Extracted information START

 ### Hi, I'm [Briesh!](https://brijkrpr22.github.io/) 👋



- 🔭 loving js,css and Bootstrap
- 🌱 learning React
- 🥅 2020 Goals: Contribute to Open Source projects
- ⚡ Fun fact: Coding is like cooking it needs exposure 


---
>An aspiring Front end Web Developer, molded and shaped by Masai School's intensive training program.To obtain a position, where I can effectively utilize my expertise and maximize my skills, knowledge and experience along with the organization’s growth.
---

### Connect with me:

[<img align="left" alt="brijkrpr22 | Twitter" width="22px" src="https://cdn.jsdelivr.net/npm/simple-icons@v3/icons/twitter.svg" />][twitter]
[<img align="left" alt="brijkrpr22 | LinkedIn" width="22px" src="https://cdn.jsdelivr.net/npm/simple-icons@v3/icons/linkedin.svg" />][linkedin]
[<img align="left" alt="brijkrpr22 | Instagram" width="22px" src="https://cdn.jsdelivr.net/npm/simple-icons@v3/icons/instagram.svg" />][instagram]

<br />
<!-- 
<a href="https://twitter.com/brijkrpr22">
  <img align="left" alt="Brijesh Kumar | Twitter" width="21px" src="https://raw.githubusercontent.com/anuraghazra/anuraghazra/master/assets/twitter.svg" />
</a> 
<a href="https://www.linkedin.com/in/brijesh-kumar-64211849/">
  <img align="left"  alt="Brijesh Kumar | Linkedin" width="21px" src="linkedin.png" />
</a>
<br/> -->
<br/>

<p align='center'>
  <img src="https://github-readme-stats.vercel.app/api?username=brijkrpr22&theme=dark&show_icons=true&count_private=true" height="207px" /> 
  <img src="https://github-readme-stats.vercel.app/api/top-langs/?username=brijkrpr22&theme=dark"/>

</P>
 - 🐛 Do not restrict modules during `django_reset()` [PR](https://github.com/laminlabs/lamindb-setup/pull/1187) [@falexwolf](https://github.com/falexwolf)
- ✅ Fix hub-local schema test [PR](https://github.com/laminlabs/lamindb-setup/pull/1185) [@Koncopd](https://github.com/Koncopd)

Extracted information END

- _Exercise goal_: Each record has to be given again exactly as written.

- _Finished task_:
 ### Hi, I'm [Briesh!](https://brijkrpr22.github.io/) 👋



- 🔭 loving js,css and Bootstrap
- 🌱 learning React
- 🥅 2020 Goals: Contribute to Open Source projects
- ⚡ Fun fact: Coding is like cooking it needs exposure 


---
>An aspiring Front end Web Developer, molded and shaped by Masai School's intensive training program.To obtain a position, where I can effectively utilize my expertise and maximize my skills, knowledge and experience along with the organization’s growth.
---

### Connect with me:

[<img align="left" alt="brijkrpr22 | Twitter" width="22px" src="https://cdn.jsdelivr.net/npm/simple-icons@v3/icons/twitter.svg" />][twitter]
[<img align="left" alt="brijkrpr22 | LinkedIn" width="22px" src="https://cdn.jsdelivr.net/npm/simple-icons@v3/icons/linkedin.svg" />][linkedin]
[<img align="left" alt="brijkrpr22 | Instagram" width="22px" src="https://cdn.jsdelivr.net/npm/simple-icons@v3/icons/instagram.svg" />][instagram]

<br />
<!-- 
<a href="https://twitter.com/brijkrpr22">
  <img align="left" alt="Brijesh Kumar | Twitter" width="21px" src="https://raw.githubusercontent.com/anuraghazra/anuraghazra/master/assets/twitter.svg" />
</a> 
<a href="https://www.linkedin.com/in/brijesh-kumar-64211849/">
  <img align="left"  alt="Brijesh Kumar | Linkedin" width="21px" src="linkedin.png" />
</a>
<br/> -->
<br/>

<p align='center'>
  <img src="https://github-readme-stats.vercel.app/api?username=brijkrpr22&theme=dark&show_icons=true&count_private=true" height="207px" /> 
  <img src="https://github-readme-stats.vercel.app/api/top-langs/?username=brijkrpr22&theme=dark"/>

</P>
 - 🐛 Do not restrict modules during `django_reset()` [PR](https://github.com/laminlabs/lamindb-setup/pull/1187) [@falexwolf](https://github.com/falexwolf)
- ✅ Fix hub-local schema test [PR](https://github.com/laminlabs/lamindb-setup/pull/1185) [@Koncopd](https://github.com/Koncopd)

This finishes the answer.